И она сбивчиво рассказывает о том, как добиралась, о девушке, у которой поселилась, об уроках, которые намерена давать. Французский у нее теперь безупречный, и я начинаю жалеть о почти совсем пропавшем акценте.
Вскоре мы уже идем бок о бок среди исполинских декоративных подставок, ожидающих какого-то чудовищного яйца, снесенного уткой судьбы, но я стараюсь не приближаться к величественным каменным королевам, а вот они-то глаз с нас не сводят.
– А что у тебя, Поль?
Ну, конечно, Клара не изменилась, я узнаю эту ее манеру явственно присутствовать, быть обращенной к собеседнику, открытой и в то же время далекой, недоступной. Что же теперь будет?
Я чувствую ее тепло, силу путешественницы, чужестранки, а ее пальцы уже легли на мою руку.
– Куда пойдем?
Темнеет. Мы уходим из Люксембургского сада, и я сквозь все более плотную толпу и яркие огни увлекаю Клару к набережным Сены.
Вскоре ее присутствие в Париже становится тяжким испытанием для моих нервов. Мне надо готовиться к экзаменам, до них остается всего ничего, но голова у меня занята совершенно не тем. Клара назначает мне свидания и в последнюю минуту их отменяет, оставляя у портье «Трех львов» записки, в которых предлагает встретиться в другой раз, в таком месте и в такое время, что мне придется пропускать занятия, в том числе и лекции Кунца, вымогать у матери ложные оправдательные документы или выслушивать в лицее нотации и подвергаться наказаниям.
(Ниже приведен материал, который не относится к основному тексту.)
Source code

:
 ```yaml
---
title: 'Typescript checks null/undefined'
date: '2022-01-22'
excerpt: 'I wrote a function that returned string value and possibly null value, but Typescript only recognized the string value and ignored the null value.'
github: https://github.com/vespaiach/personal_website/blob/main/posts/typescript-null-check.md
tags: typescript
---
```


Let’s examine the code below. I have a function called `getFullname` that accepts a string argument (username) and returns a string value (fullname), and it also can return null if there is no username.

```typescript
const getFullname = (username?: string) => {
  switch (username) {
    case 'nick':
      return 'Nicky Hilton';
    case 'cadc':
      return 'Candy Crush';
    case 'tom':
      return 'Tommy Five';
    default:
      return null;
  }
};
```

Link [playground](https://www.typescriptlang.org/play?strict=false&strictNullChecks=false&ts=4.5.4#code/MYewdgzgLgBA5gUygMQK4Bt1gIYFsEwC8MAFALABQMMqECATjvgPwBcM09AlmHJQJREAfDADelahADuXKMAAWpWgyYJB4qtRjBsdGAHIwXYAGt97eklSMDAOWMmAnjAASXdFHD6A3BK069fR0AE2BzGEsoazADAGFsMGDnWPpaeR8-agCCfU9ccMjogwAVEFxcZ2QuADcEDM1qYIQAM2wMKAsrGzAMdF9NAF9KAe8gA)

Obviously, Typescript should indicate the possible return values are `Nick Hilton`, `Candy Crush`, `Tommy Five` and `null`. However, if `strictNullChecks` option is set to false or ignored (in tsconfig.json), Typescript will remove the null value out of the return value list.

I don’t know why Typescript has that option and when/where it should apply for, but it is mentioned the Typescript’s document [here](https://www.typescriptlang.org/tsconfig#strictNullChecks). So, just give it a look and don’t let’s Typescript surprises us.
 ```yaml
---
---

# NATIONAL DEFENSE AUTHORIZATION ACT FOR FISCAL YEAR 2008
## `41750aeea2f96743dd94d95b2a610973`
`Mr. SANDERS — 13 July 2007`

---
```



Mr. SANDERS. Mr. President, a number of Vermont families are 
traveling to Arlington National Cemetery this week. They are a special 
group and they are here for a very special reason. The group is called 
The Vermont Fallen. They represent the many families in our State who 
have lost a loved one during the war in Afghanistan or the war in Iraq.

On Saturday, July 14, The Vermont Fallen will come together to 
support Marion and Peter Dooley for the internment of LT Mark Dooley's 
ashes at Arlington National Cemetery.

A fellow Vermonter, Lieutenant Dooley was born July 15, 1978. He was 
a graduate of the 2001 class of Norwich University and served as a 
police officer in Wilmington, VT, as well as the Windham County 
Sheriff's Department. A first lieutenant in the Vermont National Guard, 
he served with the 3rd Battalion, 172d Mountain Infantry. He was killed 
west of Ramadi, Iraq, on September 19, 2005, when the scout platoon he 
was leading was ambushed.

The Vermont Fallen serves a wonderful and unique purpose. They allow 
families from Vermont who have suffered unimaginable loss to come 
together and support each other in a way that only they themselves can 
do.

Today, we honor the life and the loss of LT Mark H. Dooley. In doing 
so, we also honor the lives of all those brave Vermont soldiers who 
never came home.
Клара прочитала кучу книг о Париже и путеводителей. Ее знание столицы не имеет ничего общего с моей беспорядочной разведкой. Она выбирает нелепые и в то же время банальные места: у такого-то памятника на кладбище Пер-Лашез, в таком-то зале Лувра, на лестнице, ведущей к Сакре-Кер или у такого-то кинотеатра на Больших бульварах. Но, когда я наконец ее вижу, мы ничего особенного друг другу не говорим. Я устаю, главным образом, от ее непонятного поведения. То она весела и почти нежна со мной, то внезапно хмурится. Когда мы идем рядом и я обнимаю ее за плечи или беру за руку, она ловко высвобождается, грациозно крутанувшись волчком, ускоряет шаг, делает три прыжка или замирает, даже не дослушав начатой мной фразы, и вскидывает фотоаппарат, чтобы снять совершенно заурядную сценку или подробность: женщину в окне, мужчину на скамейке, обнявшуюся парочку, порванную афишу, неровные камни мостовой. И вот она уже смотрит на часы и с огорченным видом ласково похлопывает меня по руке:
– Ой, Поль, совсем забыла, мне надо идти… До завтра, до завтра – или до другого раза… Потом скажу.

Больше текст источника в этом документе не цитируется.